Special Economic Zones are deemed to be considered as ports, airports, inland container depots, land stations, outside the Customs territory of India, under Section 7 of the Customs Act, 1962, which deals with the appointment of ports, airports, etc. Hence, it is a deemed territory outside the Customs territory of India.
A combined reading of the above provisions shows that Free Trade Warehousing Zone (FTWZ) is part of SEZ scheme and it is a Customs bonded warehouse. Warehousing of goods that are imported without payment of appropriate Customs duties are carried out in these zones. SEZ is a specifically delineated duty free enclave which is deemed to be a foreign territory for the purposes of trade operations and duties and tariffs. Normally, the applicant imports goods and stores them in FTWZ till he finds a local customer who will purchase the goods and such purchaser clears the goods under the provisions of the Customs Act. In other words, the goods would become exigible to tax under the domestic enactments only when they are cleared and supplied to DTA from FTWZ for home consumption.
Even before the amendment to Schedule III of the CGST Act, 2017, the legal position was that the supply of goods before their clearance from the warehouse would not be subject to the levy of Customs duty or integrated tax and that the same would be levied and collected only when the warehoused goods are cleared for home consumption from the customs bonded warehouse.
Accordingly, once it is clear that the activity of the applicant involved in the instant case, i.e., sale of goods lying in the FTWZ warehouse before clearance for home consumption, are not be treated as ‘Supply’, the question of payment of Customs duty and IGST on the said transaction does not arise at all - the legal position even before the insertion of clause (a) of Para 8 of the Schedule III to the CGST Act, 2017, in the year 2018, was that the supply of goods before their clearance from the warehouse would not be subject to the levy of Customs duty or integrated tax and that the same would be levied and collected only when the warehoused goods are cleared for home consumption from the warehouse.

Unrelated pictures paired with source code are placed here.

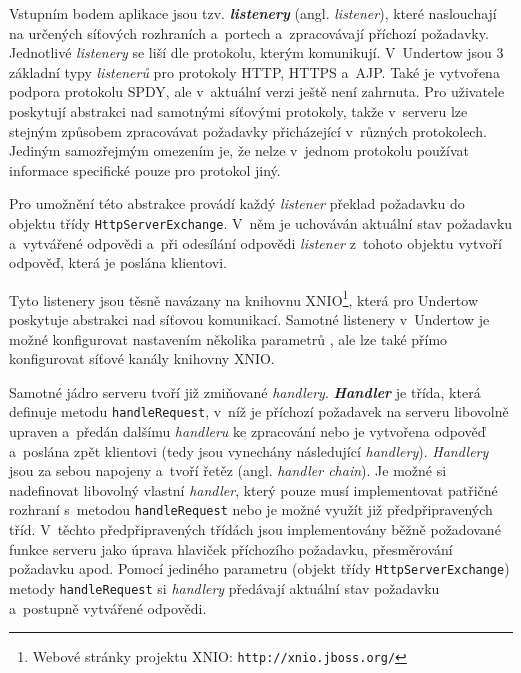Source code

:                 Vstupním bodem aplikace jsou tzv. \textbf{\emph{listenery}} (angl. \emph{listener}), které naslouchají na určených síťových
                rozhraních a~portech a~zpracovávají příchozí požadavky. Jednotlivé \emph{listenery} se liší dle protokolu, kterým komunikují.
                V~Undertow jsou 3 základní typy \emph{listenerů}
                pro protokoly HTTP, HTTPS a~AJP. Také je vytvořena podpora protokolu SPDY, ale v~aktuální verzi ještě není zahrnuta. 
                Pro uživatele poskytují abstrakci nad samotnými síťovými protokoly, takže v~serveru lze stejným způsobem zpracovávat
                požadavky přicházející v~různých protokolech. Jediným samozřejmým omezením je, že nelze v~jednom protokolu
                používat informace specifické pouze pro protokol jiný. 
                
                Pro umožnění této abstrakce provádí každý \emph{listener} překlad 
                požadavku do objektu třídy
                \texttt{HttpServerExchange}. V~něm je uchováván aktuální stav požadavku a~vytvářené odpovědi
                a~při odesílání odpovědi \emph{listener} z~tohoto objektu vytvoří odpověď, která je poslána klientovi.

                Tyto listenery jsou těsně navázany na knihovnu XNIO\footnote{Webové stránky projektu XNIO: \texttt{http://xnio.jboss.org/}}, která
                pro Undertow poskytuje abstrakci nad síťovou komunikací. Samotné listenery v~Undertow je možné konfigurovat
                nastavením několika parametrů \cite{undertowListeners}, ale lze také přímo konfigurovat síťové kanály knihovny XNIO.

                \medskip
                Samotné jádro serveru tvoří již zmiňované \emph{handlery}.
                \textbf{\emph{Handler}} je třída, která definuje metodu \texttt{handleRequest}, v~níž
                je příchozí požadavek na serveru libovolně upraven a~předán dalšímu \emph{handleru} ke zpracování nebo je vytvořena odpověď 
                a~poslána zpět klientovi (tedy jsou vynechány následující \emph{handlery}). 
                \emph{Handlery} jsou za sebou napojeny a~tvoří řetěz (angl. \emph{handler chain}).
                Je možné si nadefinovat libovolný vlastní \emph{handler}, který pouze musí implementovat patřičné rozhraní s~metodou 
                \texttt{handleRequest} nebo je možné využít již předpřipravených tříd. V~těchto předpřipravených třídách
                jsou implementovány běžně požadované funkce serveru jako úprava hlaviček příchozího požadavku, přesměrování požadavku apod.
                Pomocí jediného parametru (objekt třídy \texttt{HttpServerExchange}) metody \texttt{handleRequest} 
                si \emph{handlery} předávají aktuální stav požadavku a~postupně vytvářené odpovědi.


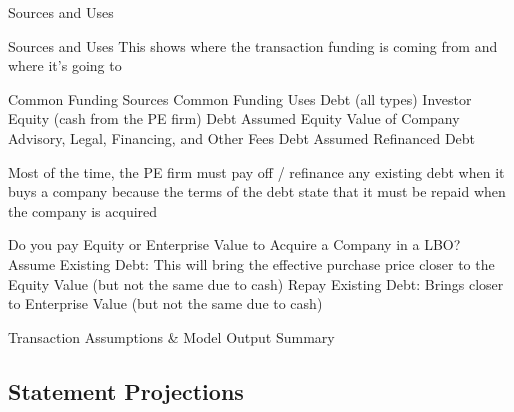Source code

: \documentclass[10pt]{article}
\begin{document}
    \begin{core}{Sources and Uses}

      Sources and Uses
      This shows where the transaction funding is coming from and where it’s going to

      Common Funding Sources
      Common Funding Uses
      Debt (all types)
      Investor Equity (cash from the PE firm)
      Debt Assumed
      Equity Value of Company
      Advisory, Legal, Financing, and Other Fees
      Debt Assumed
      Refinanced Debt

      Most of the time, the PE firm must pay off / refinance any existing debt when it buys a company because the terms of the debt state that it must be repaid when the company is acquired

      Do you pay Equity or Enterprise Value to Acquire a Company in a LBO?
      Assume Existing Debt: This will bring the effective purchase price closer to the Equity Value (but not the same due to cash)
      Repay Existing Debt: Brings closer to Enterprise Value (but not the same due to cash)

      Transaction Assumptions & Model Output Summary


    \end{core}

  \subsection{Statement Projections}
\end{document}
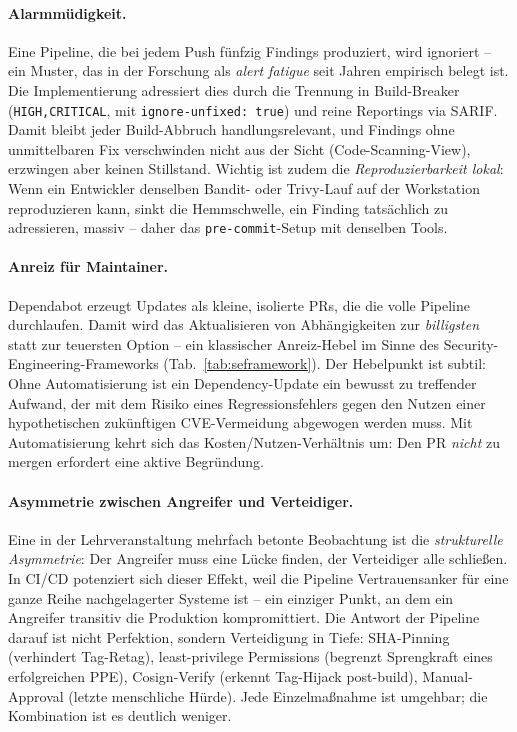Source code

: \documentclass[12pt, a4paper]{scrartcl}
\begin{document}
\paragraph{Alarmmüdigkeit.}
Eine Pipeline, die bei jedem Push fünfzig Findings produziert, wird
ignoriert -- ein Muster, das in der Forschung als \emph{alert fatigue}
seit Jahren empirisch belegt ist. Die Implementierung adressiert dies
durch die Trennung in Build-Breaker (\texttt{HIGH,CRITICAL}, mit
\texttt{ignore-unfixed: true}) und reine Reportings via SARIF. Damit
bleibt jeder Build-Abbruch handlungsrelevant, und Findings ohne
unmittelbaren Fix verschwinden nicht aus der Sicht
(Code-Scanning-View), erzwingen aber keinen Stillstand. Wichtig ist
zudem die \emph{Reproduzierbarkeit lokal}: Wenn ein Entwickler
denselben Bandit- oder Trivy-Lauf auf der Workstation reproduzieren
kann, sinkt die Hemmschwelle, ein Finding tatsächlich zu adressieren,
massiv -- daher das \texttt{pre-commit}-Setup mit denselben Tools.

\paragraph{Anreiz für Maintainer.}
Dependabot erzeugt Updates als kleine, isolierte PRs, die die volle
Pipeline durchlaufen. Damit wird das Aktualisieren von Abhängigkeiten
zur \emph{billigsten} statt zur teuersten Option -- ein klassischer
Anreiz-Hebel im Sinne des Security-Engineering-Frameworks
(Tab.~\ref{tab:seframework}). Der Hebelpunkt ist subtil: Ohne
Automatisierung ist ein Dependency-Update ein bewusst zu treffender
Aufwand, der mit dem Risiko eines Regressionsfehlers gegen den Nutzen
einer hypothetischen zukünftigen CVE-Vermeidung abgewogen werden muss.
Mit Automatisierung kehrt sich das Kosten/Nutzen-Verhältnis um: Den
PR \emph{nicht} zu mergen erfordert eine aktive Begründung.

\paragraph{Asymmetrie zwischen Angreifer und Verteidiger.}
Eine in der Lehrveranstaltung mehrfach betonte Beobachtung ist die
\emph{strukturelle Asymmetrie}: Der Angreifer muss eine Lücke finden,
der Verteidiger alle schließen. In CI/CD potenziert sich dieser
Effekt, weil die Pipeline Vertrauensanker für eine ganze Reihe
nachgelagerter Systeme ist -- ein einziger Punkt, an dem ein Angreifer
transitiv die Produktion kompromittiert. Die Antwort der Pipeline
darauf ist nicht Perfektion, sondern Verteidigung in Tiefe: SHA-Pinning
(verhindert Tag-Retag), least-privilege Permissions (begrenzt
Sprengkraft eines erfolgreichen PPE), Cosign-Verify (erkennt
Tag-Hijack post-build), Manual-Approval (letzte menschliche Hürde).
Jede Einzelmaßnahme ist umgehbar; die Kombination ist es deutlich
weniger.
\end{document}

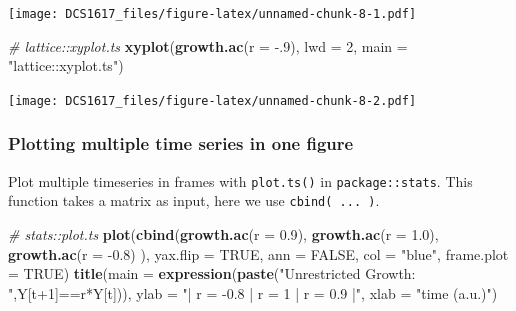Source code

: \documentclass[]{book}
\newenvironment{Shaded}{\begin{snugshade}}{\end{snugshade}}
\newcommand{\KeywordTok}[1]{\textcolor[rgb]{0.13,0.29,0.53}{\textbf{{#1}}}}
\newcommand{\DataTypeTok}[1]{\textcolor[rgb]{0.13,0.29,0.53}{{#1}}}
\newcommand{\DecValTok}[1]{\textcolor[rgb]{0.00,0.00,0.81}{{#1}}}
\newcommand{\FloatTok}[1]{\textcolor[rgb]{0.00,0.00,0.81}{{#1}}}
\newcommand{\StringTok}[1]{\textcolor[rgb]{0.31,0.60,0.02}{{#1}}}
\newcommand{\CommentTok}[1]{\textcolor[rgb]{0.56,0.35,0.01}{\textit{{#1}}}}
\newcommand{\OtherTok}[1]{\textcolor[rgb]{0.56,0.35,0.01}{{#1}}}
\newcommand{\NormalTok}[1]{{#1}}
\begin{document}
\texttt{[image: DCS1617\_files/figure-latex/unnamed-chunk-8-1.pdf]}

\begin{Shaded}
\begin{Highlighting}[]
\CommentTok{# lattice::xyplot.ts}
\KeywordTok{xyplot}\NormalTok{(}\KeywordTok{growth.ac}\NormalTok{(}\DataTypeTok{r =} \NormalTok{-.}\DecValTok{9}\NormalTok{), }\DataTypeTok{lwd =} \DecValTok{2}\NormalTok{, }\DataTypeTok{main =} \StringTok{"lattice::xyplot.ts"}\NormalTok{)}
\end{Highlighting}
\end{Shaded}

\texttt{[image: DCS1617\_files/figure-latex/unnamed-chunk-8-2.pdf]}

\subsubsection*{Plotting multiple time series in one
figure}\label{plotting-multiple-time-series-in-one-figure}

Plot multiple timeseries in frames with \texttt{plot.ts()} in
\texttt{package::stats}. This function takes a matrix as input, here we
use \texttt{cbind(\ ...\ )}.

\begin{Shaded}
\begin{Highlighting}[]
\CommentTok{# stats::plot.ts  }
\KeywordTok{plot}\NormalTok{(}\KeywordTok{cbind}\NormalTok{(}\KeywordTok{growth.ac}\NormalTok{(}\DataTypeTok{r =}  \FloatTok{0.9}\NormalTok{),}
           \KeywordTok{growth.ac}\NormalTok{(}\DataTypeTok{r =}  \FloatTok{1.0}\NormalTok{), }
           \KeywordTok{growth.ac}\NormalTok{(}\DataTypeTok{r =} \NormalTok{-}\FloatTok{0.8}\NormalTok{)}
           \NormalTok{), }
     \DataTypeTok{yax.flip =} \OtherTok{TRUE}\NormalTok{, }\DataTypeTok{ann =} \OtherTok{FALSE}\NormalTok{, }\DataTypeTok{col =} \StringTok{"blue"}\NormalTok{, }\DataTypeTok{frame.plot =} \OtherTok{TRUE}\NormalTok{) }
\KeywordTok{title}\NormalTok{(}\DataTypeTok{main =} \KeywordTok{expression}\NormalTok{(}\KeywordTok{paste}\NormalTok{(}\StringTok{"Unrestricted Growth: "}\NormalTok{,Y[t}\DecValTok{+1}\NormalTok{]==r*Y[t])), }
      \DataTypeTok{ylab =} \StringTok{"|  r = -0.8  |  r = 1  |  r = 0.9  |"}\NormalTok{, }
      \DataTypeTok{xlab =} \StringTok{"time (a.u.)"}\NormalTok{)}
\end{Highlighting}
\end{Shaded}
\end{document}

The GST registration reported to have been obtained by the applicant in the state of Telengana would be sufficient enough to take care of tax compliances, if any, that may arise due to clearance of imported goods into DTA, suo-moto by the applicant. Other than the said activity, since no liability to pay IGST by the applicant arises while making sale of goods lying in the FTWZ warehouse to any customer (before clearance for home consumption), the requirement of a registration under Section 22 of the CGST Act, 2017 for this purpose, in the state of Tamilnadu where the port of clearance is located, does not arise.
Conclusion - The applicant is not required to obtain a separate registration under GST in the state of Tamil Nadu, as per Section 22 of the CGST Act for the operations undertaken from the FTWZ unit at Chennai, Tamilnadu.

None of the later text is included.